I don’t see how there can ever be an environmental solution with an economic one, that is to say if the traditional notion of endless expansion is considered to be vital to a functioning economy. Why growth growth growth? What happened to maintenance? Sustained pace? Sustain... hmm reminds me of a buzz word that gets tossed around a lot these days... Why does a country like Japan, experiencing a serious population decline, have to have an expanding economy? Shouldn’t an economy match a population's growth? Following that logic, many developed countries should experience flat or near negative growth. Many are panicking and losing sleep over gloomy reports of a coming recession. I am losing sleep over something much different, but perhaps not entirely unrelated.
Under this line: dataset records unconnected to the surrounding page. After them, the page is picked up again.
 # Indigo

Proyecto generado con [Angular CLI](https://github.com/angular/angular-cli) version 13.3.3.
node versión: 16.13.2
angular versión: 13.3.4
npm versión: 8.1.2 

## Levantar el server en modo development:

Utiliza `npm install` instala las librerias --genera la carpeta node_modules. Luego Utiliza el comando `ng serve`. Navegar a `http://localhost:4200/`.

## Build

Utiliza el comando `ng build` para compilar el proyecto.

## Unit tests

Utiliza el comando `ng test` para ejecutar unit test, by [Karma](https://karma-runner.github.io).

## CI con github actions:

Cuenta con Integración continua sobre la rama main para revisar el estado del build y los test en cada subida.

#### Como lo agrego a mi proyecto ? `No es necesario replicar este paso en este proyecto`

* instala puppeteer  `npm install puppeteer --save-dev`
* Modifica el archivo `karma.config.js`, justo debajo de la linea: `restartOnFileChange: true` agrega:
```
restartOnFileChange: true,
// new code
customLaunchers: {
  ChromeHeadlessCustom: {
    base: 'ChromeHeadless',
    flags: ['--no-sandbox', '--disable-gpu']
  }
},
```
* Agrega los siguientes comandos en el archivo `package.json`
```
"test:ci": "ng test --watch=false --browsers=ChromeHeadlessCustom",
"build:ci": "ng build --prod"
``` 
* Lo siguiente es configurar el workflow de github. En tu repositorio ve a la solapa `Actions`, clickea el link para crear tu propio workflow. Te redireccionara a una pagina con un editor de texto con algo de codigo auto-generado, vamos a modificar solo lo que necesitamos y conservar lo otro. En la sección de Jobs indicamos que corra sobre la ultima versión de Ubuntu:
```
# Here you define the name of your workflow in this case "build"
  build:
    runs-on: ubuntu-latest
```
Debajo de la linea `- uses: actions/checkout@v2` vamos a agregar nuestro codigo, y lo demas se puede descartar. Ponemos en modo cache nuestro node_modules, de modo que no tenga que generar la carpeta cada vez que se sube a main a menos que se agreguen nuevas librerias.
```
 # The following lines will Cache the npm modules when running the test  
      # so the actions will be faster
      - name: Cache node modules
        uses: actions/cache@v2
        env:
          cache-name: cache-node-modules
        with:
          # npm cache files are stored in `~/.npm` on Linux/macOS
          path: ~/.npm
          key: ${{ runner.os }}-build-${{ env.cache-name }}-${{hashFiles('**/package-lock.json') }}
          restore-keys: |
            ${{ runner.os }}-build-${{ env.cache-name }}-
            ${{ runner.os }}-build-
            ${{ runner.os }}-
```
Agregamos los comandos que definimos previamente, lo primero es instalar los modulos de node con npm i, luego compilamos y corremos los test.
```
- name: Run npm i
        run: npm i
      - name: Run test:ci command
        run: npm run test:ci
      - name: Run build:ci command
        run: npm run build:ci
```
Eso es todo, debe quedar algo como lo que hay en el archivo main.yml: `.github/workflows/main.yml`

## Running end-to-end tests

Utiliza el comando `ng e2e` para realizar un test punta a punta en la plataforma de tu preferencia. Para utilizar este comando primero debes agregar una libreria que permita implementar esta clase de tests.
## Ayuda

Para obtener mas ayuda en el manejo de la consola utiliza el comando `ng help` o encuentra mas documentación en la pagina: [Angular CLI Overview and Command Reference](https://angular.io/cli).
After all these decades of hearing the repeating rhetoric of the "one day we will wake up and wish that we had made better choices" type statements, really, honestly, that day will come, and maybe it already has.Despite our 'best efforts' and increased awareness, climate change commitments thus far have failed, biodiversity protection has failed and extinction rates have accelerated, solving or reducing national or international socioeconomic disparity has failed and increased. Does this mean our economic, social and political systems and models have failed us? Likely not. Culpability lies in our own languid reactions to the transmitted information. The bottom line is that there is still time to throw everything we have at solving our environmental woes before it is too late. Transdiciplinary ideas and philosophical discussions represent an important basis of a new "economy". If we treat each other, and all other living things, as being integral parts of the much greater and very unique chance of existence we have been given, petty inter-species squabbling and personal greed can be overcome. Human creativity, compassion, scientific understanding and technology can surmount; only if we allow them to. It is essential to take knowledge we have gained, whether it is of political, economic, ecological or social focus and transform the knowledge into tangible action. Education and bridging information gaps is vital. No one faceted solution exists, thus there may be no 'right' answers, rather many differing methods of arriving at a similar destination. I hold out hope that the destination includes a little more than half of the mammal species on earth, otherwise this planet will get a whole lot more lonely.